* INFORMATION PROVIDED:
*** Begin section ***

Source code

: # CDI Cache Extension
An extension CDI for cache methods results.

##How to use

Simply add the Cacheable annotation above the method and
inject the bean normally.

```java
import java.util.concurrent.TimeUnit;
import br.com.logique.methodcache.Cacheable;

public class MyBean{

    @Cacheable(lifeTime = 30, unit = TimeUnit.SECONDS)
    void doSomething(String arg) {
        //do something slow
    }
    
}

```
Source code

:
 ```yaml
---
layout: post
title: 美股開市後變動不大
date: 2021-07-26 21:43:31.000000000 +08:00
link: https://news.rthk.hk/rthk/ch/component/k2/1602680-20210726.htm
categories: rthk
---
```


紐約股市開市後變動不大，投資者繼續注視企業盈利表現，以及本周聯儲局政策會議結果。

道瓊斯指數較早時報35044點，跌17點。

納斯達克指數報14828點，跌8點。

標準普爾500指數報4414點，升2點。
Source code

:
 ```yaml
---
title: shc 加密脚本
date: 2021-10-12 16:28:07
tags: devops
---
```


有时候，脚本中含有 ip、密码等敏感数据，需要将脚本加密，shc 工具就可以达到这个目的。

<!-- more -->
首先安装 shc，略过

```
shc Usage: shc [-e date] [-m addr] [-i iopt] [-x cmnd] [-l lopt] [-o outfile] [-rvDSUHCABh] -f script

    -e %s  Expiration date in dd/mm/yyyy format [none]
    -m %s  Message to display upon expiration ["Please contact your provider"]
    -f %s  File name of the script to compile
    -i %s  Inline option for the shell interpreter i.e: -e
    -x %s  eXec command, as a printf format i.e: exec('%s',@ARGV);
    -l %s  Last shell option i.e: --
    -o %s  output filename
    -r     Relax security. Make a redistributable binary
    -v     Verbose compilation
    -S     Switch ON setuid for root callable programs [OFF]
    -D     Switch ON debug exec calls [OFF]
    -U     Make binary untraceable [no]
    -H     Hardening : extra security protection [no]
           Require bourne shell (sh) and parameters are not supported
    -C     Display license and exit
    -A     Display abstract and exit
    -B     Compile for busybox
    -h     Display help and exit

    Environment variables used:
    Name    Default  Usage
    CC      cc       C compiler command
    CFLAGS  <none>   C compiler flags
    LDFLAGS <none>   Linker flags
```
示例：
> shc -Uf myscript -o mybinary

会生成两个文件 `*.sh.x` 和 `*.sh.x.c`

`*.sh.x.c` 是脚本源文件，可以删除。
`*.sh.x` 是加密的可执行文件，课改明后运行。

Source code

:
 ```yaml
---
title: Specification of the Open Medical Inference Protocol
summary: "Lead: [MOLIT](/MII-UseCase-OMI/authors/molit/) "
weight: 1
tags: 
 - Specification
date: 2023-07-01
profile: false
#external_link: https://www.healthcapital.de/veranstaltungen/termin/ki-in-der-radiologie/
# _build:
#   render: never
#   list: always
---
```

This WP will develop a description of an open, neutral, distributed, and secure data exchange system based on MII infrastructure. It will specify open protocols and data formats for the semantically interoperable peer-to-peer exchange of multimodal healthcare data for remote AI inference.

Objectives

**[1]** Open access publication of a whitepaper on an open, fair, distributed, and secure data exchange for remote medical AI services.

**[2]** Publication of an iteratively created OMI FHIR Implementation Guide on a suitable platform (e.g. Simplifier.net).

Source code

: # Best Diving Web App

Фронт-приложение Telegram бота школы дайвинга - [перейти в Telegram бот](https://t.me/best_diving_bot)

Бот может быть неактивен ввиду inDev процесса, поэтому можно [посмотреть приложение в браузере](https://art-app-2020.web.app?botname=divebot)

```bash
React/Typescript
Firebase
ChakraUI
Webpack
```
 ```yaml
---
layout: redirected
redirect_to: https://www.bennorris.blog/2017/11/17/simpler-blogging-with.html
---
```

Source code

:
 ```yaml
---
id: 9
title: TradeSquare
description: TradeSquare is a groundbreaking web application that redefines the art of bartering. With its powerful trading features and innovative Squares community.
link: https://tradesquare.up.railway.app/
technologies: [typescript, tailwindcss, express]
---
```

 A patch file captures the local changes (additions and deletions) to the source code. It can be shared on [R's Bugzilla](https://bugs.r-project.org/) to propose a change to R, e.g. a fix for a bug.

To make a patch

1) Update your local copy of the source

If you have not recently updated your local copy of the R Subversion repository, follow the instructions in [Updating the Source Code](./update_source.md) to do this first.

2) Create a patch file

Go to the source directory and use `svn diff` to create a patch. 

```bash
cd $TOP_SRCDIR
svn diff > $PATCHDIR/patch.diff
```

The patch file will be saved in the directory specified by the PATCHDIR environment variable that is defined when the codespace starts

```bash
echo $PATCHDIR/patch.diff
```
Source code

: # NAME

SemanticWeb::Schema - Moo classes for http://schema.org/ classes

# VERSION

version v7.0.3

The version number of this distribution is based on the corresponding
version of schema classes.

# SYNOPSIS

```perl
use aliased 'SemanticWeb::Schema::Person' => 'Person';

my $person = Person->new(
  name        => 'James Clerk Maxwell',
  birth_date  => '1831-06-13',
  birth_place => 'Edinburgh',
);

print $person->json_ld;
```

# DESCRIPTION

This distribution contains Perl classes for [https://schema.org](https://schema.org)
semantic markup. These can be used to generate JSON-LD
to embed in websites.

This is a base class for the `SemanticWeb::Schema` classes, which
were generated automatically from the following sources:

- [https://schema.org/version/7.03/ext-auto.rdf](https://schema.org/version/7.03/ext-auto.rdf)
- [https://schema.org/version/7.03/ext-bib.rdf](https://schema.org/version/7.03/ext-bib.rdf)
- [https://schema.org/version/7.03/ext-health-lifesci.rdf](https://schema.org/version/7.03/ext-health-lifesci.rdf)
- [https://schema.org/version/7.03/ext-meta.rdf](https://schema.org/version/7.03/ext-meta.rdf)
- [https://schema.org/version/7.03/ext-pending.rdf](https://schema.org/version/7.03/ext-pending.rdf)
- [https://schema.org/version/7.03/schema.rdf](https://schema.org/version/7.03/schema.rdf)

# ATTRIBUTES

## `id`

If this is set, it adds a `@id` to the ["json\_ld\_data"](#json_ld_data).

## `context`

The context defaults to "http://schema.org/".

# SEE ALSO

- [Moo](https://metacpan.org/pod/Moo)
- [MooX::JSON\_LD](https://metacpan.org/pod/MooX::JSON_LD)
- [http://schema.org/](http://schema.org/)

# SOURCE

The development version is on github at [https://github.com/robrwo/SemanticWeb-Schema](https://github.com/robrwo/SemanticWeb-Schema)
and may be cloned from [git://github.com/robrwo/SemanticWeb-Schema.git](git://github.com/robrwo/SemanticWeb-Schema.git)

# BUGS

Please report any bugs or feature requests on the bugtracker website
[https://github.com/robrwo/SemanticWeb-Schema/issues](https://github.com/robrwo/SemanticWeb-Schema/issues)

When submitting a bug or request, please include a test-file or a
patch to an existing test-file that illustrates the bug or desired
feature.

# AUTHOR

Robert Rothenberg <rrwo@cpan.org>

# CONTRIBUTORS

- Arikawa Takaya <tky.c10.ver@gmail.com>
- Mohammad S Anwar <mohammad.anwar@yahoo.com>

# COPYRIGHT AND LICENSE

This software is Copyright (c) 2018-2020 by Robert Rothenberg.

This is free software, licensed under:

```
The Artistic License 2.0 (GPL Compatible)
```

*** End section ***

Tally the lines in the data that contain the string "distribution". Report only the total.

* THE COMPLETED TASK: 2